It will be understood that the present invention may have various other embodiments. Furthermore, while the form of the invention herein shown and described constitutes a preferred embodiment of the invention, it is not intended to illustrate all possible forms thereof. It will also be understood that the words used are words of description rather than limitation, and that various changes may be made without departing from the spirit and scope of the invention disclosed. Thus, the scope of the invention should be determined by the appended claims and their legal equivalents, rather than solely by the examples given.

Claims

1. A method, comprising the steps of:

creating a single data table from at least two disparate data sets;

activating a pivot table function;

choosing at least two fields for a pivot table field list; and

using at least two fields from the pivot table field list to create a pivot table report.

2. The method of claim 1, wherein the single data table is created in Microsoft Excel.

3. The method of claim 1, wherein the single data table is created from data residing in a database.

4. The method of claim 1, wherein an error checking routine checks the single data table.

5. The method of claim 4, wherein the error checking routine comprises the steps of identifying one or more rows of the pivot table report wherein one or more data values are missing.

6. The method of claim 1, wherein at least one data set has data relating to manufacturing standards and another data set has data relating to items actually manufactured.

7. The method of claim 1, wherein at least one data set has a field relating to calendar months.

8. The method of claim 1, wherein at least one data set has data relating to a budget, and another data set has data relating to actuals.

9. The method of claim 1, wherein the single data table is populated with at least two hundred data values.

10. A pivot table report created according to the method of claim 1.

11. A method, comprising the steps of:

creating a single data table populated with 250 data values;

activating a pivot table function;

choosing at least two fields for a pivot table field list; and

using at least two fields from the pivot table field list to create a pivot table report.

12. The method of claim 11, wherein the single data table is created in Microsoft Excel.

13. The method of claim 11, wherein the single data table is created from data residing in a database.

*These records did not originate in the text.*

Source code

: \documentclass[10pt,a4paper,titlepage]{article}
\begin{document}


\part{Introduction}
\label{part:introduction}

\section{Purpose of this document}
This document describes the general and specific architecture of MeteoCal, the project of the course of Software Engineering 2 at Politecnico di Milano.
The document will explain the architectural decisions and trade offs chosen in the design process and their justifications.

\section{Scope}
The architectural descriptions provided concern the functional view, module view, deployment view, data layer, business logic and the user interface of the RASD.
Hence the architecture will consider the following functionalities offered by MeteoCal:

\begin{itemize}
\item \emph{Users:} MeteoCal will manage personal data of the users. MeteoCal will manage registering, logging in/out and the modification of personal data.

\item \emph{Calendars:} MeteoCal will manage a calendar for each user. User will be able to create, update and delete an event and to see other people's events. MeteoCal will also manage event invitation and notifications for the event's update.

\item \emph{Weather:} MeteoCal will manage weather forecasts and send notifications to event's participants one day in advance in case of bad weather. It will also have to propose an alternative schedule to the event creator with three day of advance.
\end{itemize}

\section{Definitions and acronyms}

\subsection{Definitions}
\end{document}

14. The method of claim 11, wherein an error checking routine checks the single data table.

15. The method of claim 14, wherein the error checking routine comprises the steps of identifying one or more rows of the pivot table report wherein one or more data values are missing.

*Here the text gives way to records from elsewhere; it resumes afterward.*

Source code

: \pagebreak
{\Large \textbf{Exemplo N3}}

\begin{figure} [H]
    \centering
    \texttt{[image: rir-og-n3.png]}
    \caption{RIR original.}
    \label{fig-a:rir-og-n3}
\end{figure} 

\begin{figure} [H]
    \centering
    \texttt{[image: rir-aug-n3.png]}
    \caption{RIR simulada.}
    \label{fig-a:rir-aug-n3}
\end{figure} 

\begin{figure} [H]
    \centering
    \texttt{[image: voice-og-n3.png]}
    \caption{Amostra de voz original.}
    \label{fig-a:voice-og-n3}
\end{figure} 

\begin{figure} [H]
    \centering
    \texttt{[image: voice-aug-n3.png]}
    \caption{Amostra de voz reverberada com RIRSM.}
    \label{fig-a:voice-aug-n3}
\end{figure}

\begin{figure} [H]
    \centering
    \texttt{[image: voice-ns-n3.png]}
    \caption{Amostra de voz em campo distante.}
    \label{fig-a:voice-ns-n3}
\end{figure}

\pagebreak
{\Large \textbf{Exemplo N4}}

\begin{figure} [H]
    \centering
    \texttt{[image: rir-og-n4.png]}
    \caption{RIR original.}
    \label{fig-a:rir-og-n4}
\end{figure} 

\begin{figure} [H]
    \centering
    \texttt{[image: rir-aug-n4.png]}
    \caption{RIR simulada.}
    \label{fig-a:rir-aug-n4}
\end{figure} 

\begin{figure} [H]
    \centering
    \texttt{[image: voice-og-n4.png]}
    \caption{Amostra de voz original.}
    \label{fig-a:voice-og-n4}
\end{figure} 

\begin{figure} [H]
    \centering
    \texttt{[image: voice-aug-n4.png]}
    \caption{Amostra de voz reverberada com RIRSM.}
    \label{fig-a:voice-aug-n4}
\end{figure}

16. The method of claim 11, wherein at least one data set has data relating to manufacturing standards and another data set has data relating to items actually manufactured.

17. The method of claim 11, wherein at least one data set has a field relating to calendar months.

18. The method of claim 11, wherein at least one data set has data relating to a budget, and another data set has data relating to actuals.

19. A pivot table report created according to the method of claim 11.